Your instructions: Among the records below, find the line with "<% @article.article_images.each do" and the line with "计算摄影学 C++ 3D". Set down both and every line between, exactly and with no pictures, but nothing else.

[Stored records]

━━━━━━

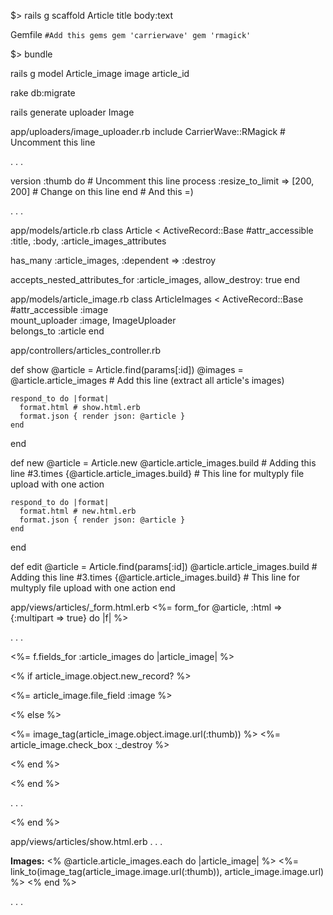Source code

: 

$> rails g scaffold Article title body:text

Gemfile
`#Add this gems
gem 'carrierwave'
gem 'rmagick'`

$> bundle


rails g model Article_image image article_id

rake db:migrate

rails generate uploader Image

app/uploaders/image_uploader.rb
  include CarrierWave::RMagick # Uncomment this line

. . .

   version :thumb do # Uncomment this line
     process :resize_to_limit => [200, 200] # Change on this line
   end # And this =)

. . .


app/models/article.rb
class Article < ActiveRecord::Base
  #attr_accessible :title, :body, :article_images_attributes
    
  has_many :article_images, :dependent => :destroy
  
  accepts_nested_attributes_for :article_images, allow_destroy: true 
end


app/models/article_image.rb
class ArticleImages < ActiveRecord::Base
#attr_accessible :image  
  mount_uploader :image, ImageUploader  
  belongs_to :article
end


app/controllers/articles_controller.rb

def show
    @article = Article.find(params[:id])
    @images = @article.article_images # Add this line (extract all article's images)

    respond_to do |format|
      format.html # show.html.erb
      format.json { render json: @article }
    end
  end

def new
    @article = Article.new
     @article.article_images.build # Adding this line
    #3.times {@article.article_images.build} # This line for multyply file upload with 
one action

    respond_to do |format|
      format.html # new.html.erb
      format.json { render json: @article }
    end
  end

 def edit
    @article = Article.find(params[:id])
     @article.article_images.build # Adding this line
    #3.times {@article.article_images.build} # This line for multyply file upload with 
one action
  end


app/views/articles/_form.html.erb
<%= form_for @article, :html => {:multipart => true} do |f| %>

. . .

<%= f.fields_for :article_images do |article_image| %>

<% if article_image.object.new_record? %>

<%= article_image.file_field :image %>

<% else %>

<%= image_tag(article_image.object.image.url(:thumb)) %>
<%= article_image.check_box :_destroy %>

<% end %>

<% end %>

. . .

<% end %> 


app/views/articles/show.html.erb
. . .

<p>
  <b>Images:</b>
  <% @article.article_images.each do |article_image| %>
		<%= link_to(image_tag(article_image.image.url(:thumb)), 
article_image.image.url) %>
	<% end %>
</p>

. . .
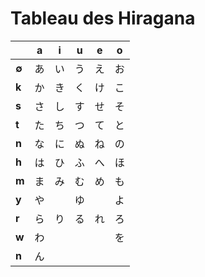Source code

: # Tableau des Hiragana

|       | a   | i   | u   | e   | o   |
| ----- | --- | --- | --- | --- | --- |
| **∅** | あ   | い   | う   | え   | お   |
| **k** | か   | き   | く   | け   | こ   |
| **s** | さ   | し   | す   | せ   | そ   |
| **t** | た   | ち   | つ   | て   | と   |
| **n** | な   | に   | ぬ   | ね   | の   |
| **h** | は   | ひ   | ふ   | へ   | ほ   |
| **m** | ま   | み   | む   | め   | も   |
| **y** | や   |     | ゆ   |     | よ   |
| **r** | ら   | り   | る   | れ   | ろ   |
| **w** | わ   |     |     |     | を   |
| **n** | ん   |     |     |     |     |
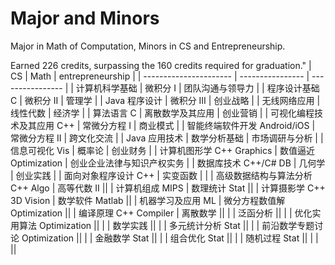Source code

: # Major and Minors
Major in Math of Computation, Minors in CS and Entrepreneurship.

Earned 226 credits, surpassing the 160 credits required for graduation."
| CS                     | Math             | entrepreneurship | 
| ---------------------- | ---------------- | ---------------- |
| 计算机科学基础         | 微积分 I         | 团队沟通与领导力 |
| 程序设计基础 C         | 微积分 II        | 管理学 |
| Java 程序设计          | 微积分 III       | 创业战略 |
| 无线网络应用           | 线性代数         | 经济学 |
| 算法语言 C             | 离散数学及其应用 | 创业营销 |
| 可视化编程技术及其应用 C++  | 常微分方程 I       | 商业模式 |
| 智能终端软件开发 Android/iOS    | 常微分方程 II      | 跨文化交流 |
| Java 应用技术          | 数学分析基础         | 市场调研与分析 | 
| 信息可视化 Vis          | 概率论           | 创业财务 | 
| 计算机图形学 C++ Graphics       | 数值逼近 Optimization        | 创业企业法律与知识产权实务 |
| 数据库技术 C++/C# DB        | 几何学           | 创业实践 | 
| 面向对象程序设计 C++      | 实变函数         | | 
| 高级数据结构与算法分析 C++ Algo | 高等代数 II      ||
| 计算机组成 MIPS          | 数理统计 Stat         ||
| 计算摄影学 C++ 3D Vision         | 数学软件 Matlab         ||
| 机器学习及应用 ML        | 微分方程数值解 Optimization   ||
| 编译原理 C++ Compiler          | 离散数学         ||
|                        | 泛函分析         ||
|                        | 优化实用算法 Optimization     ||
|                        | 数学实践         ||
|                        | 多元统计分析 Stat     ||
|                        | 前沿数学专题讨论 Optimization ||
|                        | 金融数学 Stat        ||
|                        | 组合优化 Stat         ||
|                        | 随机过程 Stat        ||
|                        |                  ||
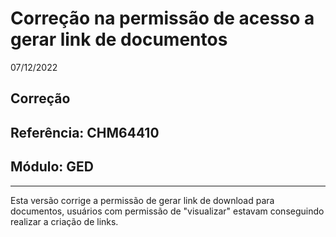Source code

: # Correção na permissão de acesso a gerar link de documentos
07/12/2022
## Correção
## Referência: CHM64410
## Módulo: GED
***

Esta versão corrige a permissão de gerar link de download para documentos, usuários com permissão de "visualizar" estavam conseguindo realizar a criação de links.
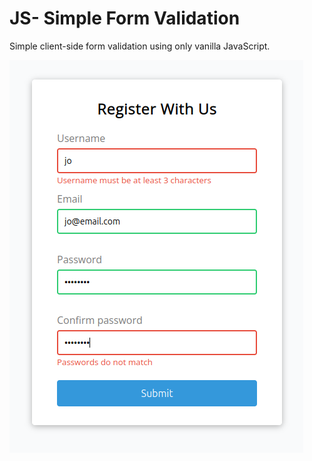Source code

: # JS- Simple Form Validation

Simple client-side form validation using only vanilla JavaScript.

![js-form-validation](form-validation.png)
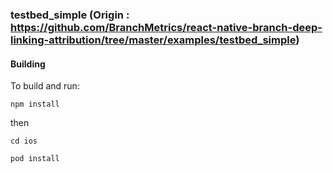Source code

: ### testbed_simple (Origin : https://github.com/BranchMetrics/react-native-branch-deep-linking-attribution/tree/master/examples/testbed_simple) 

#### Building
To build and run:

`npm install`

then

`cd ios`

`pod install`
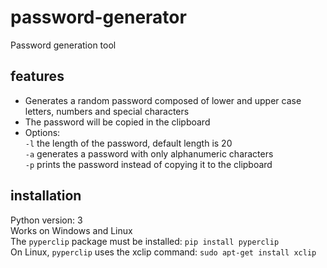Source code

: # password-generator
Password generation tool
## features
* Generates a random password composed of lower and upper case letters, numbers and special characters
* The password will be copied in the clipboard
* Options:  
`-l` the length of the password, default length is 20  
`-a` generates a password with only alphanumeric characters  
`-p` prints the password instead of copying it to the clipboard
## installation
Python version: 3  
Works on Windows and Linux  
The `pyperclip` package must be installed: `pip install pyperclip`  
On Linux, `pyperclip` uses the xclip command: `sudo apt-get install xclip`
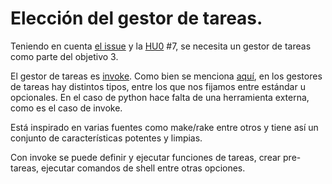 # Elección del gestor de tareas.

Teniendo en cuenta [el issue](https://github.com/MauronMP/PMP_IV/issues/18) y la [HU0](https://github.com/MauronMP/PMP_IV/issues/7) #7, se necesita un gestor de tareas como parte del objetivo 3.

El gestor de tareas es [invoke](https://www.pyinvoke.org).
Como bien se menciona [aquí](https://jj.github.io/curso-tdd/temas/gestores-tareas.html), en los gestores de tareas hay distintos tipos, entre los que nos fijamos entre estándar u opcionales. En el caso de python hace falta de una herramienta externa, como es el caso de invoke.

Está inspirado en varias fuentes como make/rake entre otros y tiene así un conjunto de características potentes y limpias.

Con invoke se puede definir y ejecutar funciones de tareas, crear pre-tareas, ejecutar comandos de shell entre otras opciones.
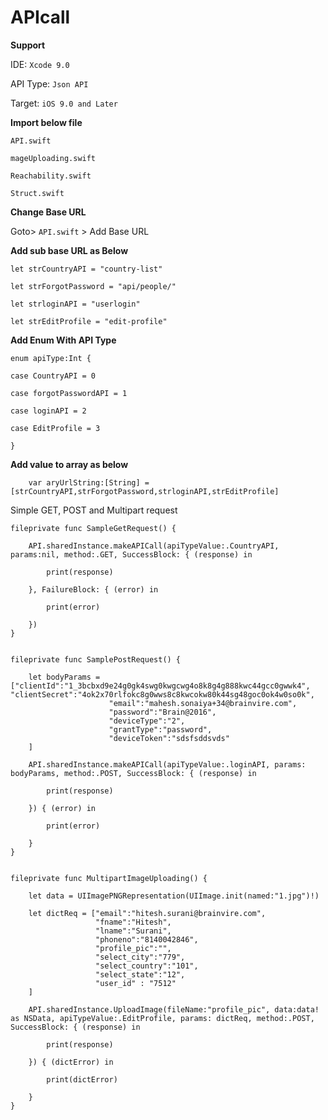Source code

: # APIcall

**Support**

IDE: `Xcode 9.0`

API Type: `Json API`

Target: `iOS 9.0 and Later`


**Import below file**

`API.swift`

`mageUploading.swift`

`Reachability.swift`

`Struct.swift`


**Change Base URL**

Goto> `API.swift` > Add Base URL

**Add sub base URL as Below**

`let strCountryAPI = "country-list"`

`let strForgotPassword = "api/people/"`

`let strloginAPI = "userlogin"`

`let strEditProfile = "edit-profile"`

**Add Enum With API Type**

`enum apiType:Int {`

`case CountryAPI = 0`

`case forgotPasswordAPI = 1`

`case loginAPI = 2`

`case EditProfile = 3`

`}`


**Add value to array as below**

`    var aryUrlString:[String] = [strCountryAPI,strForgotPassword,strloginAPI,strEditProfile]`

Simple GET, POST and Multipart request


`fileprivate func SampleGetRequest() {`

        API.sharedInstance.makeAPICall(apiTypeValue:.CountryAPI, params:nil, method:.GET, SuccessBlock: { (response) in
            
            print(response)
            
        }, FailureBlock: { (error) in
            
            print(error)
            
        })
    }
    
    
    fileprivate func SamplePostRequest() {
        
        let bodyParams = ["clientId":"1_3bcbxd9e24g0gk4swg0kwgcwg4o8k8g4g888kwc44gcc0gwwk4",            "clientSecret":"4ok2x70rlfokc8g0wws8c8kwcokw80k44sg48goc0ok4w0so0k",
                          "email":"mahesh.sonaiya+34@brainvire.com",
                          "password":"Brain@2016",
                          "deviceType":"2",
                          "grantType":"password",
                          "deviceToken":"sdsfsddsvds"
        ]
        
        API.sharedInstance.makeAPICall(apiTypeValue:.loginAPI, params: bodyParams, method:.POST, SuccessBlock: { (response) in
            
            print(response)
            
        }) { (error) in
            
            print(error)
            
        }
    }
    
    
    fileprivate func MultipartImageUploading() {
        
        let data = UIImagePNGRepresentation(UIImage.init(named:"1.jpg")!)
        
        let dictReq = ["email":"hitesh.surani@brainvire.com",
                       "fname":"Hitesh",
                       "lname":"Surani",
                       "phoneno":"8140042846",
                       "profile_pic":"",
                       "select_city":"779",
                       "select_country":"101",
                       "select_state":"12",
                       "user_id" : "7512"
        ]
        
        API.sharedInstance.UploadImage(fileName:"profile_pic", data:data! as NSData, apiTypeValue:.EditProfile, params: dictReq, method:.POST, SuccessBlock: { (response) in
            
            print(response)
            
        }) { (dictError) in
            
            print(dictError)
            
        }
    }

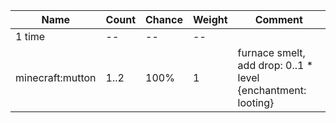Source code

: | Name             | Count | Chance | Weight | Comment                                                      |
| ---------------- | ----- | ------ | ------ | ------------------------------------------------------------ |
| 1 time           |    -- |     -- |     -- |                                                              |
| minecraft:mutton |  1..2 |   100% |      1 | furnace smelt, add drop: 0..1 * level {enchantment: looting} |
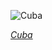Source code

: 
![Cuba](https://www.gstatic.com/prettyearth/assets/full/5071.jpg)

*[Cuba](https://www.google.com/maps/@22.115273,-77.802832,14z/data=!3m1!1e3)*
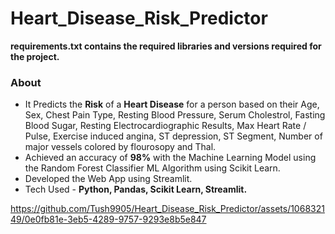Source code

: # Heart_Disease_Risk_Predictor
**requirements.txt contains the required libraries and versions required for the project.**

### About
* It Predicts the **Risk** of a **Heart Disease** for a person based on their Age, Sex, Chest Pain Type, Resting Blood Pressure, Serum Cholestrol, Fasting Blood Sugar, Resting Electrocardiographic Results, Max Heart Rate / Pulse, Exercise induced angina, ST depression, ST Segment, Number of major vessels colored by flourosopy and Thal.
* Achieved an accuracy of **98%** with the Machine Learning Model using the Random Forest Classifier ML Algorithm using Scikit Learn.
* Developed the Web App using Streamlit.
* Tech Used - **Python, Pandas, Scikit Learn, Streamlit.**

https://github.com/Tush9905/Heart_Disease_Risk_Predictor/assets/106832149/0e0fb81e-3eb5-4289-9757-9293e8b5e847

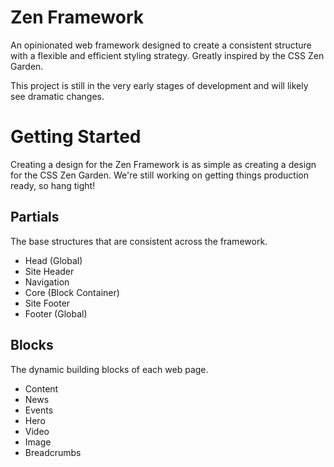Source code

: # Zen Framework

An opinionated web framework designed to create a consistent structure with a flexible and efficient styling strategy. Greatly inspired by the CSS Zen Garden.

This project is still in the very early stages of development and will likely see dramatic changes.

# Getting Started

Creating a design for the Zen Framework is as simple as creating a design for the CSS Zen Garden. We're still working on getting things production ready, so hang tight!

## Partials
The base structures that are consistent across the framework.
- Head (Global)
- Site Header
- Navigation
- Core (Block Container)
- Site Footer
- Footer (Global)

## Blocks
The dynamic building blocks of each web page.
- Content
- News
- Events
- Hero
- Video
- Image
- Breadcrumbs
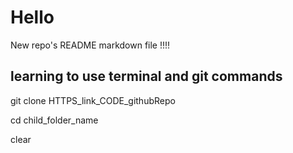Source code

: # Hello

New repo's README markdown file !!!!

## learning to use terminal and git commands

git clone HTTPS_link_CODE_githubRepo

cd child_folder_name

clear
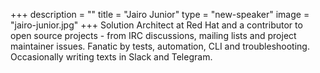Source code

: +++
description = ""
title = "Jairo Junior"
type = "new-speaker"
image = "jairo-junior.jpg"
+++
Solution Architect at Red Hat and a contributor to open source projects - from IRC discussions, mailing lists and project maintainer issues. Fanatic by tests, automation, CLI and troubleshooting. Occasionally writing texts in Slack and Telegram.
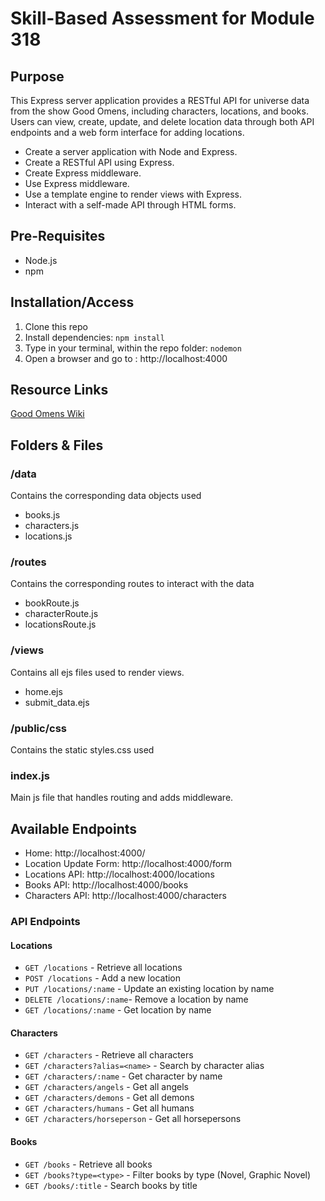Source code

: # Skill-Based Assessment for Module 318

## Purpose

This Express server application provides a RESTful API for universe data from the show Good Omens, including characters, locations, and books. Users can view, create, update, and delete location data through both API endpoints and a web form interface for adding locations.

- Create a server application with Node and Express.
- Create a RESTful API using Express.
- Create Express middleware.
- Use Express middleware.
- Use a template engine to render views with Express.
- Interact with a self-made API through HTML forms.

## Pre-Requisites

- Node.js
- npm

## Installation/Access

1. Clone this repo
2. Install dependencies: `npm install`
3. Type in your terminal, within the repo folder: `nodemon`
4. Open a browser and go to : http://localhost:4000

## Resource Links

[Good Omens Wiki](https://goodomens.fandom.com/)

## Folders & Files

### /data

Contains the corresponding data objects used

- books.js
- characters.js
- locations.js

### /routes

Contains the corresponding routes to interact with the data

- bookRoute.js
- characterRoute.js
- locationsRoute.js

### /views

Contains all ejs files used to render views.

- home.ejs
- submit_data.ejs

### /public/css

Contains the static styles.css used

### index.js

Main js file that handles routing and adds middleware.

## Available Endpoints

- Home: http://localhost:4000/
- Location Update Form: http://localhost:4000/form
- Locations API: http://localhost:4000/locations
- Books API: http://localhost:4000/books
- Characters API: http://localhost:4000/characters

### API Endpoints

#### Locations

- `GET /locations` - Retrieve all locations
- `POST /locations` - Add a new location
- `PUT /locations/:name` - Update an existing location by name
- `DELETE /locations/:name`- Remove a location by name
- `GET /locations/:name` - Get location by name

#### Characters

- `GET /characters` - Retrieve all characters
- `GET /characters?alias=<name>` - Search by character alias
- `GET /characters/:name` - Get character by name
- `GET /characters/angels` - Get all angels
- `GET /characters/demons` - Get all demons
- `GET /characters/humans` - Get all humans
- `GET /characters/horseperson` - Get all horsepersons

#### Books

- `GET /books` - Retrieve all books
- `GET /books?type=<type>` - Filter books by type (Novel, Graphic Novel)
- `GET /books/:title` - Search books by title
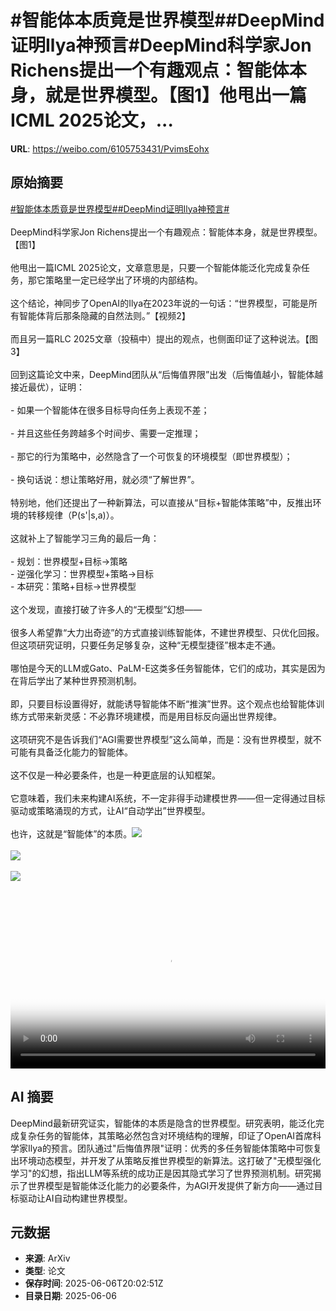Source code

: # #智能体本质竟是世界模型##DeepMind证明Ilya神预言#DeepMind科学家Jon Richens提出一个有趣观点：智能体本身，就是世界模型。【图1】他甩出一篇ICML 2025论文，...

**URL**: https://weibo.com/6105753431/PvimsEohx

## 原始摘要

<a href="https://m.weibo.cn/search?containerid=231522type%3D1%26t%3D10%26q%3D%23%E6%99%BA%E8%83%BD%E4%BD%93%E6%9C%AC%E8%B4%A8%E7%AB%9F%E6%98%AF%E4%B8%96%E7%95%8C%E6%A8%A1%E5%9E%8B%23&amp;extparam=%23%E6%99%BA%E8%83%BD%E4%BD%93%E6%9C%AC%E8%B4%A8%E7%AB%9F%E6%98%AF%E4%B8%96%E7%95%8C%E6%A8%A1%E5%9E%8B%23" data-hide=""><span class="surl-text">#智能体本质竟是世界模型#</span></a><a href="https://m.weibo.cn/search?containerid=231522type%3D1%26t%3D10%26q%3D%23DeepMind%E8%AF%81%E6%98%8EIlya%E7%A5%9E%E9%A2%84%E8%A8%80%23&amp;extparam=%23DeepMind%E8%AF%81%E6%98%8EIlya%E7%A5%9E%E9%A2%84%E8%A8%80%23" data-hide=""><span class="surl-text">#DeepMind证明Ilya神预言#</span></a><br><br>DeepMind科学家Jon Richens提出一个有趣观点：智能体本身，就是世界模型。【图1】<br><br>他甩出一篇ICML 2025论文，文章意思是，只要一个智能体能泛化完成复杂任务，那它策略里一定已经学出了环境的内部结构。<br><br>这个结论，神同步了OpenAI的Ilya在2023年说的一句话：“世界模型，可能是所有智能体背后那条隐藏的自然法则。”【视频2】<br><br>而且另一篇RLC 2025文章（投稿中）提出的观点，也侧面印证了这种说法。【图3】<br><br>回到这篇论文中来，DeepMind团队从“后悔值界限”出发（后悔值越小，智能体越接近最优），证明：<br><br>- 如果一个智能体在很多目标导向任务上表现不差；<br><br>- 并且这些任务跨越多个时间步、需要一定推理；<br><br>- 那它的行为策略中，必然隐含了一个可恢复的环境模型（即世界模型）；<br><br>- 换句话说：想让策略好用，就必须“了解世界”。<br><br>特别地，他们还提出了一种新算法，可以直接从“目标+智能体策略”中，反推出环境的转移规律（P(s'|s,a)）。<br><br>这就补上了智能学习三角的最后一角：<br><br>- 规划：世界模型+目标→策略<br>- 逆强化学习：世界模型+策略→目标<br>- 本研究：策略+目标→世界模型<br><br>这个发现，直接打破了许多人的“无模型”幻想——<br><br>很多人希望靠“大力出奇迹”的方式直接训练智能体，不建世界模型、只优化回报。但这项研究证明，只要任务足够复杂，这种“无模型捷径”根本走不通。<br><br>哪怕是今天的LLM或Gato、PaLM-E这类多任务智能体，它们的成功，其实是因为在背后学出了某种世界预测机制。<br><br>即，只要目标设置得好，就能诱导智能体不断“推演”世界。这个观点也给智能体训练方式带来新灵感：不必靠环境建模，而是用目标反向逼出世界规律。<br><br>这项研究不是告诉我们“AGI需要世界模型”这么简单，而是：没有世界模型，就不可能有具备泛化能力的智能体。<br><br>这不仅是一种必要条件，也是一种更底层的认知框架。<br><br>它意味着，我们未来构建AI系统，不一定非得手动建模世界——但一定得通过目标驱动或策略涌现的方式，让AI“自动学出”世界模型。<br><br>也许，这就是“智能体”的本质。<img style="" src="https://tvax2.sinaimg.cn/large/006Fd7o3gy1i25q80mte5j314w11kndg.jpg" referrerpolicy="no-referrer"><br><br><img style="" src="https://tvax4.sinaimg.cn/large/006Fd7o3ly1i25q9kfow7j30zk0k0jsp.jpg" referrerpolicy="no-referrer"><br><br><img style="" src="https://tvax1.sinaimg.cn/large/006Fd7o3gy1i25q8o2qdyj310218wtux.jpg" referrerpolicy="no-referrer"><br><br><br clear="both"><div style="clear: both"></div><video controls="controls" poster="https://tvax2.sinaimg.cn/orj480/006Fd7o3ly1i25q9kii13j30zk0k0jsp.jpg" style="width: 100%"><source src="https://f.video.weibocdn.com/o0/4Y78WGtFlx08oPBb3CbS01041200pzhw0E010.mp4?label=mp4_720p&amp;template=1280x720.25.0&amp;ori=0&amp;ps=1CwnkDw1GXwCQx&amp;Expires=1749243745&amp;ssig=8nYaF5y3uD&amp;KID=unistore,video"><source src="https://f.video.weibocdn.com/o0/bF8hmOW5lx08oPBaFO9G01041200cL8S0E010.mp4?label=mp4_hd&amp;template=852x480.25.0&amp;ori=0&amp;ps=1CwnkDw1GXwCQx&amp;Expires=1749243745&amp;ssig=bxsCn0wyGZ&amp;KID=unistore,video"><source src="https://f.video.weibocdn.com/o0/BtdeUwJUlx08oPBaGYdq010412008mj20E010.mp4?label=mp4_ld&amp;template=640x360.25.0&amp;ori=0&amp;ps=1CwnkDw1GXwCQx&amp;Expires=1749243745&amp;ssig=aThNwo872v&amp;KID=unistore,video"><p>视频无法显示，请前往<a href="https://video.weibo.com/show?fid=1034%3A5174587151810576" target="_blank" rel="noopener noreferrer">微博视频</a>观看。</p></video>

## AI 摘要

DeepMind最新研究证实，智能体的本质是隐含的世界模型。研究表明，能泛化完成复杂任务的智能体，其策略必然包含对环境结构的理解，印证了OpenAI首席科学家Ilya的预言。团队通过"后悔值界限"证明：优秀的多任务智能体策略中可恢复出环境动态模型，并开发了从策略反推世界模型的新算法。这打破了"无模型强化学习"的幻想，指出LLM等系统的成功正是因其隐式学习了世界预测机制。研究揭示了世界模型是智能体泛化能力的必要条件，为AGI开发提供了新方向——通过目标驱动让AI自动构建世界模型。

## 元数据

- **来源**: ArXiv
- **类型**: 论文
- **保存时间**: 2025-06-06T20:02:51Z
- **目录日期**: 2025-06-06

━━━━━━

Reply:
  <% @article.article_images.each do |article_image| %>
		<%= link_to(image_tag(article_image.image.url(:thumb)), 
article_image.image.url) %>
	<% end %>
</p>

. . .
Source code

: # Tableau des Hiragana

|       | a   | i   | u   | e   | o   |
| ----- | --- | --- | --- | --- | --- |
| **∅** | あ   | い   | う   | え   | お   |
| **k** | か   | き   | く   | け   | こ   |
| **s** | さ   | し   | す   | せ   | そ   |
| **t** | た   | ち   | つ   | て   | と   |
| **n** | な   | に   | ぬ   | ね   | の   |
| **h** | は   | ひ   | ふ   | へ   | ほ   |
| **m** | ま   | み   | む   | め   | も   |
| **y** | や   |     | ゆ   |     | よ   |
| **r** | ら   | り   | る   | れ   | ろ   |
| **w** | わ   |     |     |     | を   |
| **n** | ん   |     |     |     |     |
Source code

: # Major and Minors
Major in Math of Computation, Minors in CS and Entrepreneurship.

Earned 226 credits, surpassing the 160 credits required for graduation."
| CS                     | Math             | entrepreneurship | 
| ---------------------- | ---------------- | ---------------- |
| 计算机科学基础         | 微积分 I         | 团队沟通与领导力 |
| 程序设计基础 C         | 微积分 II        | 管理学 |
| Java 程序设计          | 微积分 III       | 创业战略 |
| 无线网络应用           | 线性代数         | 经济学 |
| 算法语言 C             | 离散数学及其应用 | 创业营销 |
| 可视化编程技术及其应用 C++  | 常微分方程 I       | 商业模式 |
| 智能终端软件开发 Android/iOS    | 常微分方程 II      | 跨文化交流 |
| Java 应用技术          | 数学分析基础         | 市场调研与分析 | 
| 信息可视化 Vis          | 概率论           | 创业财务 | 
| 计算机图形学 C++ Graphics       | 数值逼近 Optimization        | 创业企业法律与知识产权实务 |
| 数据库技术 C++/C# DB        | 几何学           | 创业实践 | 
| 面向对象程序设计 C++      | 实变函数         | | 
| 高级数据结构与算法分析 C++ Algo | 高等代数 II      ||
| 计算机组成 MIPS          | 数理统计 Stat         ||
| 计算摄影学 C++ 3D Vision         | 数学软件 Matlab         ||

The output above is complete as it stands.